Widow's husband had 95% chance of survival if not for ambulance delays, investigation finds
A young widow has spoken of her pain after being told there's a 95% chance her husband would still be alive if the ambulance had got there earlier.
Aaron Morris, 31, was riding his motorcycle when he was involved in a crash on Priestburn Close, in Esh Winning, County Durham, on 1 July last year.
The father-of-three, who recently learnt his wife Sam Morris was expecting twins, was seriously injured and later died in hospital.
'His death was completely avoidable'
It took 49 minutes and 49 seconds for the North East Ambulance Service to arrive, despite more than six calls from members of the public and police on the scene.
North East Ambulance Service has now apologised, after an internal investigation revealed a host of failures in getting Aaron the critical care he needed.
Following the investigation, Ms Morris told ITV Tyne Tees: "To find his death was completely avoidable and knowing that now, I have to live with that for the rest of my life, and that's one of the most horrible things you can ever imagine."
Watch Julia Breen's report from 3 March
The North East Ambulance Service investigation found:
Ambulance took 49 minutes 49 seconds to arrive despite the target for 'second category injuries' being 18 minutes.
Police at scene and off-duty trauma nurse repeatedly called to say his condition was getting worse but this information was not taken on board.
An ambulance was not allocated to Aaron until 25 minutes after the first call.
Ambulance crew from third party company could not operate the sat-nav system and did not know the way to the nearest hospital when Aaron was in cardiac arrest - asking his wife for directions.

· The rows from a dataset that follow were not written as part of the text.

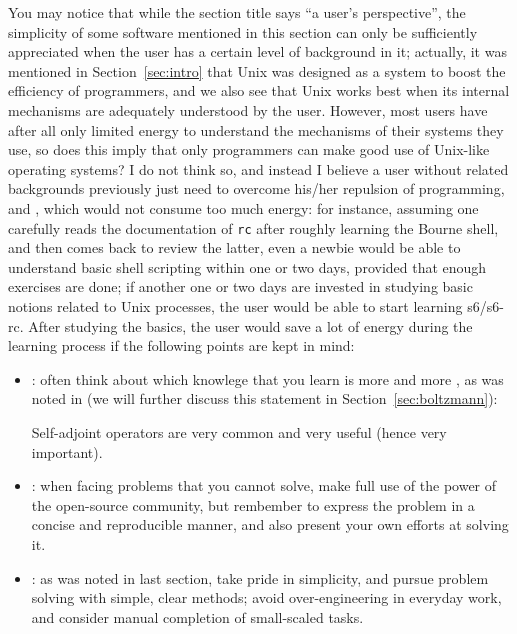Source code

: You may notice that while the section title says ``a user's perspective'', the
simplicity of some software mentioned in this section can only be sufficiently
appreciated when the user has a certain level of background in it; actually,
it was mentioned in Section~\ref{sec:intro} that Unix was designed as a system
to boost the efficiency of programmers, and we also see that Unix works best
when its internal mechanisms are adequately understood by the user.  However,
most users have after all only limited energy to understand the mechanisms of
their systems they use, so does this imply that only programmers can make good
use of Unix-like operating systems?  I do not think so, and instead I believe
a user without related backgrounds previously just need to overcome his/her
repulsion of programming, and ,
which would not consume too much energy: for instance, assuming one carefully
reads the documentation of \verb|rc| after roughly learning the Bourne shell,
and then comes back to review the latter, even a newbie would be able to
understand basic shell scripting within one or two days, provided that enough
exercises are done; if another one or two days are invested in studying basic
notions related to Unix processes, the user would be able to start learning
s6/s6-rc.  After studying the basics, the user would save a lot of energy
during the learning process if the following points are kept in mind:
\begin{itemize}
\item {}:
	often think about which knowlege that you learn is more 
	and more , as was noted in \parencite{dodson1991} (we
	will further discuss this statement in Section~\ref{sec:boltzmann}):
\begin{quoting}
	Self-adjoint operators are very common
	and very useful (hence very important).
\end{quoting}
\item {}:
	when facing problems that you cannot solve, make full use of the power of
	the open-source community, but rembember to express the problem in a concise
	and reproducible manner, and also present your own efforts at solving it.
\item {}:
	as was noted in last section, take pride in simplicity, and pursue problem
	solving with simple, clear methods; avoid over-engineering in everyday
	work, and consider manual completion of small-scaled tasks.
\end{itemize}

At least six calls were made from the scene - one from a police officer requesting an ambulance 'on the hurry up.'
Ambulance arrived at scene in Esh Winning at 1:21, redirected from route to RVI following Aaron's cardiac arrest, didn't reach Durham hospital until 2:14pm.
There were shortages of operational staff, and on the day in question they were 31 staff members down.
Chief operating officer, Stephen Segasby, said: "Firstly, I would like to offer our sincere and heartfelt condolences to Aaron’s loved ones. This was a tragic event.
"When concerns were raised with us about Aaron’s treatment we reported these as a serious incident and began an internal investigation into what had happened.
"We have now shared the outcome of the serious incident review with Aaron’s family.
"There were a number of organisations involved in this case and we unreservedly apologise for not providing the response from our service that Aaron should have received.
"There are a number of actions arising from the review of this incident that we are committed to taking forward to improve the coordination of our response.
"We will of course now cooperate fully with the coroner to provide all the information required to make their independent judgement and for that reason it would not be appropriate for us to comment further on the detail of this case until that process is concluded."
Ms Morris has said despite the failings, she holds no anger towards the ambulance trust or the NHS, praising the work they did when her twins were born.
She is just devastated that her sons Aaron and Ambrose are facing a life without their dad.